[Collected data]
Start of Block

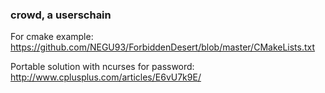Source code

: ### crowd, a userschain

For cmake example:
https://github.com/NEGU93/ForbiddenDesert/blob/master/CMakeLists.txt

Portable solution with ncurses for password:
http://www.cplusplus.com/articles/E6vU7k9E/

End of Block

Give again the closing portion of the entries, from the line with "Portable solution with" through the last line. Keep it exact and add nothing.

# RESULT FOR THIS TASK:
Portable solution with ncurses for password:
http://www.cplusplus.com/articles/E6vU7k9E/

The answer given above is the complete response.